Whether on French or American soil, Professor Lynch can often be found enjoying her time outside. She has always been an avid hiker and outdoorswoman, though her mountain climbing days are now behind her. She recently completed an 80-mile walk across England along Hadrian’s Wall near the Scottish border. She and a friend walked the length in about 7 days in what she calls a “lazy woman’s hike,” since they stayed at bed and breakfasts each night with comfy beds, warm showers, and good wine. If she is not traversing the outdoors in England, Professor Lynch might be hiking in the cool weather of New York’s Adirondack Mountains or Montana’s Glacier National Park. In fact, one of her most dramatic hiking stories comes from her time in Montana. Crossing the gorgeous park off her bucket list, she finally hiked there several summers ago for over a week. Part of the park’s attraction is the presence of large wildlife such as bighorn sheep, moose, mountain goats, and grizzly bears. She recounts, “I’ll tell you my famous grizzly bear in Glacier National Park story. Throughout the week of being on the trails we were looking out from ridges with binoculars trying to spot grizzlies. Well, we were coming home from a hike on one of the last days—we were just about on this wooden bridge when we saw a grizzly bear walking maybe 25 yards from us, on all fours. Of course I stopped abruptly but my friend with a camera kept trying to get closer! This bear walked over to the bridge and backed up to it and stood there scratching its back for about 10 minutes, as we just stood in awe watching it. It was a comedic moment but at the time we didn’t know which way the bear was going to go—it could have turned right towards us on this little bridge. It was the trip of a lifetime.”
If coming face to face with a grizzly bear does not yet prove Professor Lynch’s love of nature (which it totally does), I can also attest to the fact that throughout this interview, the rustle of leaves and the wind could be heard through her open window. She spoke more about her hobbies and their contrast to her intellectual work as an academic. To balance the mental fatigue of her profession, Professor Lynch finds joy in experiencing the physical fatigue of working outdoors. She likes to garden in her backyard in Squirrel Hill. Though she mostly tries to grow what the deer won’t eat, she counts climbing flowers amongst her favorites, along with perennials and tomatoes. She says, “I love coming inside filthy and dirty, having just done gardening. It is such a good change and I think that’s what makes life interesting.”
It is the juxtaposition of interests and activities that Professor Lynch loves.

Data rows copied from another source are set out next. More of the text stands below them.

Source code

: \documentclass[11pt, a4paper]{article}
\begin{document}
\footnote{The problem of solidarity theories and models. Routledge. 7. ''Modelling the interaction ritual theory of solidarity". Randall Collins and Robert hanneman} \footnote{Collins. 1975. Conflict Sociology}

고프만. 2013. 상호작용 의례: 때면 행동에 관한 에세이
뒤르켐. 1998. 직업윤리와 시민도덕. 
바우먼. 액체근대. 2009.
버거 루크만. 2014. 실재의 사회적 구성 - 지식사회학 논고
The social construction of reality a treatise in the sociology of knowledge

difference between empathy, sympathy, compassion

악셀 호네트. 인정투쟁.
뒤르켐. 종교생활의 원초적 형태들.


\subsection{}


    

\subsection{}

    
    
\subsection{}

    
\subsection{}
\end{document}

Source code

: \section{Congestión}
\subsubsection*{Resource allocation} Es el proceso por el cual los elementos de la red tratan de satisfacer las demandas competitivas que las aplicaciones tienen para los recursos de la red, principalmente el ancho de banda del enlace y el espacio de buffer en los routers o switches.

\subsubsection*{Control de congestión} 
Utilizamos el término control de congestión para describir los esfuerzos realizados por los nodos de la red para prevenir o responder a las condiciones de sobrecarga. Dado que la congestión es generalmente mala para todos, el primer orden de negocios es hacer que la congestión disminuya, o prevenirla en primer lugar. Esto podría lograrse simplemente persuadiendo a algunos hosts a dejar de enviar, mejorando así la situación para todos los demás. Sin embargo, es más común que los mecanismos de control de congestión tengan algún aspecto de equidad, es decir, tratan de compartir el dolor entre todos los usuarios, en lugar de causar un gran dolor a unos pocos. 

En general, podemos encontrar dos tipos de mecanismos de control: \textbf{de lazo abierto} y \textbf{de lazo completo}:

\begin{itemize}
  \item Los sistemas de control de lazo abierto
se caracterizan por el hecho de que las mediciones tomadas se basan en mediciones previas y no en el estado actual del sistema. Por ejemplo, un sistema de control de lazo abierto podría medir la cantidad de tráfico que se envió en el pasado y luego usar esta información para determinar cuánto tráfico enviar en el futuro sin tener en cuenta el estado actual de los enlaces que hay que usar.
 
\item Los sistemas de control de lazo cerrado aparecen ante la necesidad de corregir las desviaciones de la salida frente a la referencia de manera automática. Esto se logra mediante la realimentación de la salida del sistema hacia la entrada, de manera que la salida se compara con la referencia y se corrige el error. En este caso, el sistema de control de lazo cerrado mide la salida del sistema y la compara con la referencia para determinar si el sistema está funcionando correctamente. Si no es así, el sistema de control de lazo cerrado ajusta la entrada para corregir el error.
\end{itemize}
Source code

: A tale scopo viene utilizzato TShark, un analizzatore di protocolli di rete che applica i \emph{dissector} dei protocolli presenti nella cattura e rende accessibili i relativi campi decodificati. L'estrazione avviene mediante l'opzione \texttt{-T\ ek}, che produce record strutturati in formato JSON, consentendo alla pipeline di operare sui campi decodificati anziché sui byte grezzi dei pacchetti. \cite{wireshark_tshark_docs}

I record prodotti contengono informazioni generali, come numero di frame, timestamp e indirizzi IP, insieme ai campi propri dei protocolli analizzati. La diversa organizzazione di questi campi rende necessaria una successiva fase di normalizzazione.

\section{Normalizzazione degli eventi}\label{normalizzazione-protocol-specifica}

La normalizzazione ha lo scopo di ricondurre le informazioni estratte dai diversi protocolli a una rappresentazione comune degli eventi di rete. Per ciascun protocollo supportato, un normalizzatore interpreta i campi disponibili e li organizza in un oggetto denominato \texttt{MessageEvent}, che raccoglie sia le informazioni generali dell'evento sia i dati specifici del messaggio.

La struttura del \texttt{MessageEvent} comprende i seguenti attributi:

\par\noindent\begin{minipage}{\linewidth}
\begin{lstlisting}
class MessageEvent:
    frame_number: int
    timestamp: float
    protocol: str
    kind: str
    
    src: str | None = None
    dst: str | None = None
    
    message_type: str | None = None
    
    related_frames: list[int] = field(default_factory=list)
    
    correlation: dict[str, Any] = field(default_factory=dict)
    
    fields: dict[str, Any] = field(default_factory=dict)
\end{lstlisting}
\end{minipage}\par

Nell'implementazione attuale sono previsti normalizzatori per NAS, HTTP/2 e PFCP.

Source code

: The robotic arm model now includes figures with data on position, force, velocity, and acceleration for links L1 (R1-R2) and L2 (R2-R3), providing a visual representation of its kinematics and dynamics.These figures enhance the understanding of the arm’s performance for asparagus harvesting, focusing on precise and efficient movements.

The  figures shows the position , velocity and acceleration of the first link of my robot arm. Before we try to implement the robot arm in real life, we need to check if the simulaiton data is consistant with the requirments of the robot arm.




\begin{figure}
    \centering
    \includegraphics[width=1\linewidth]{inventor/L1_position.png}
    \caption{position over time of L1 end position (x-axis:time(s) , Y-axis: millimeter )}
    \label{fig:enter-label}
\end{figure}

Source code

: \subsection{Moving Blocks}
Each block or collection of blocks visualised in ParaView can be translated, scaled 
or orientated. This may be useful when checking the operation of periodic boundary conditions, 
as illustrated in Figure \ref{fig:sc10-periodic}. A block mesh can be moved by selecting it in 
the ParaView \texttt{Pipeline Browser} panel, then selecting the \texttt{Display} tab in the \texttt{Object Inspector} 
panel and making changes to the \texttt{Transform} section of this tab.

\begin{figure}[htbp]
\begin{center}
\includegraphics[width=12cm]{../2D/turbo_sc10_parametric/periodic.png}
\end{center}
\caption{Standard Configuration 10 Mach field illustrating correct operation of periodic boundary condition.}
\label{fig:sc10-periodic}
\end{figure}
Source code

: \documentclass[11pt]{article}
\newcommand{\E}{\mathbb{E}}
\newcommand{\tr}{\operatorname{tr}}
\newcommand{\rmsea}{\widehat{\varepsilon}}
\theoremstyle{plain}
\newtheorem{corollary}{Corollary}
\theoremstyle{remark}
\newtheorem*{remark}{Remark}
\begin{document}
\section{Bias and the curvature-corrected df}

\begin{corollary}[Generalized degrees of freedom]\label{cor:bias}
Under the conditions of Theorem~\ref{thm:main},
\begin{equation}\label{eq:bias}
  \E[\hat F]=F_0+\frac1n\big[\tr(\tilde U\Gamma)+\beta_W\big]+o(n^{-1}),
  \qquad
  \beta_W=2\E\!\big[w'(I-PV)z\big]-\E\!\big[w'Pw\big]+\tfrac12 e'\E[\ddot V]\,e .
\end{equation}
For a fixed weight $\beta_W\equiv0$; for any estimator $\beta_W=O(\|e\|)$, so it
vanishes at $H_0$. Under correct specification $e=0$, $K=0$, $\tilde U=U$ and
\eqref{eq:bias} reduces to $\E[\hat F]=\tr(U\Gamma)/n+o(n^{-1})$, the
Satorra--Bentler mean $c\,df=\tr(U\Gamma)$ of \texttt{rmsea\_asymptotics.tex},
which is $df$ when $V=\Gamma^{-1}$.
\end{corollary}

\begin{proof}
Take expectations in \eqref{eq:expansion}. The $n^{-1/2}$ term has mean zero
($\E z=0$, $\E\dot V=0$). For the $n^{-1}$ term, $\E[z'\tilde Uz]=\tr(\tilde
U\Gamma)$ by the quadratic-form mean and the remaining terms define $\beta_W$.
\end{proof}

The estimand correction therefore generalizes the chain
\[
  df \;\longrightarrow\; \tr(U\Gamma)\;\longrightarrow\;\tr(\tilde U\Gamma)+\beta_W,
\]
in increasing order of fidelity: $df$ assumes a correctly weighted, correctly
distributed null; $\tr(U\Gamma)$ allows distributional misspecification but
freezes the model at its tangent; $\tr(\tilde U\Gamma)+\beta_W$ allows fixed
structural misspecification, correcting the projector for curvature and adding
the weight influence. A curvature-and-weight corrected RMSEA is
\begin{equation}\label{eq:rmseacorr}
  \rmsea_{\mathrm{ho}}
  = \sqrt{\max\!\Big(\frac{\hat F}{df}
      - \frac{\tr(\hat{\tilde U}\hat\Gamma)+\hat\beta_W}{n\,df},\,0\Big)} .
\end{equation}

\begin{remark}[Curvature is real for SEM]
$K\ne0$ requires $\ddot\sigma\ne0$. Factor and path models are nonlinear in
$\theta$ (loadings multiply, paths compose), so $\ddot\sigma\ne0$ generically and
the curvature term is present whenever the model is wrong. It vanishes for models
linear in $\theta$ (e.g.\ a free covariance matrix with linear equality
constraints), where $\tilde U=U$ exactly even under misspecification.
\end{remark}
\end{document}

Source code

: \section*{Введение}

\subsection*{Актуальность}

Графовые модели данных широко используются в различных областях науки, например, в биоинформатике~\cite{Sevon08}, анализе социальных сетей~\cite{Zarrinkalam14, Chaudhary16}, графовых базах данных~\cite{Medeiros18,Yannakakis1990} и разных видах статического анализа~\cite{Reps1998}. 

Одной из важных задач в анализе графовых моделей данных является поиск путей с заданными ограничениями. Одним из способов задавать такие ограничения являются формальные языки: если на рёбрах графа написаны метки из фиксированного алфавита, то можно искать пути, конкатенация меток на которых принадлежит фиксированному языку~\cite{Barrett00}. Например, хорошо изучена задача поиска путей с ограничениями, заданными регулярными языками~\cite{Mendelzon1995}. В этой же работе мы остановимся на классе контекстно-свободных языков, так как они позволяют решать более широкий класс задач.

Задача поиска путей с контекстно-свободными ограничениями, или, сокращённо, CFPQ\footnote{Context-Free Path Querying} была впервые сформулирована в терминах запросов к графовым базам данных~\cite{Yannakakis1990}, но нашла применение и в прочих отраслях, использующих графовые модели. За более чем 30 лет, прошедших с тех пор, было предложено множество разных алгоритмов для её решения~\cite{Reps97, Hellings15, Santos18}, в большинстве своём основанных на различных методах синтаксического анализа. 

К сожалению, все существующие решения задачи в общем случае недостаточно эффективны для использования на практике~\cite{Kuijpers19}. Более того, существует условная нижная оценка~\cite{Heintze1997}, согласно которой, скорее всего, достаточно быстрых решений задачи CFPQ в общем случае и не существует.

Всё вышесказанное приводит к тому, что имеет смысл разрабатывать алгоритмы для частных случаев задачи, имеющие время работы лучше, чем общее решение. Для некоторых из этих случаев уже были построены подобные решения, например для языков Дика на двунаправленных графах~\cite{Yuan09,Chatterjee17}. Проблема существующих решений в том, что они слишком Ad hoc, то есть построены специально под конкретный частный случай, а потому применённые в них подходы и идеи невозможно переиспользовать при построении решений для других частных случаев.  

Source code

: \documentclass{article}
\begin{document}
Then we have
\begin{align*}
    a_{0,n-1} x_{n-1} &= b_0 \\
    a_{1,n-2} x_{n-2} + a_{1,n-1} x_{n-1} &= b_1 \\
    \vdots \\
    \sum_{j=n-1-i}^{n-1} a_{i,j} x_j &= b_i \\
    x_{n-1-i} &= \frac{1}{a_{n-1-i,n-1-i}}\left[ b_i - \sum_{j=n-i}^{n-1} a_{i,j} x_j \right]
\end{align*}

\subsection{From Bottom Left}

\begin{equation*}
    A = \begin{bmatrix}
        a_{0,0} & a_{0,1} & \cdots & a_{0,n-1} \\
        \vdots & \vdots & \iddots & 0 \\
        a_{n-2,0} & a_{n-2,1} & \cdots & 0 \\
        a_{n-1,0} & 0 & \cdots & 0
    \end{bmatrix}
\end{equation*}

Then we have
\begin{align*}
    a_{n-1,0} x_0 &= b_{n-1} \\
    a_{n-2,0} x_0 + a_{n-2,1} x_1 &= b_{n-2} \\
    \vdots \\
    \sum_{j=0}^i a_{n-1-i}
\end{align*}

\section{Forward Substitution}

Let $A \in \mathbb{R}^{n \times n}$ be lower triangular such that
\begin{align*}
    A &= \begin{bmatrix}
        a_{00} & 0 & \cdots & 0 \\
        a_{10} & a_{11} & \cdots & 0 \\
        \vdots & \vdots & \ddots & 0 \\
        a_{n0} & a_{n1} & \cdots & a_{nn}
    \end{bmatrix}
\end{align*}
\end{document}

She finds that the interactive and social aspects of teaching and the solitary nature of research and writing enhance one another. She encourages students to pursue both hobbies and a career that feed multiple parts of who they are.
#FacultyFriday: Dr. Lynch has been a History Department member at Carnegie Mellon University since 1980. Currently, her research is focused on the comparison between French poor relief institutions and the English Poor Law system during the first half of the nineteenth century.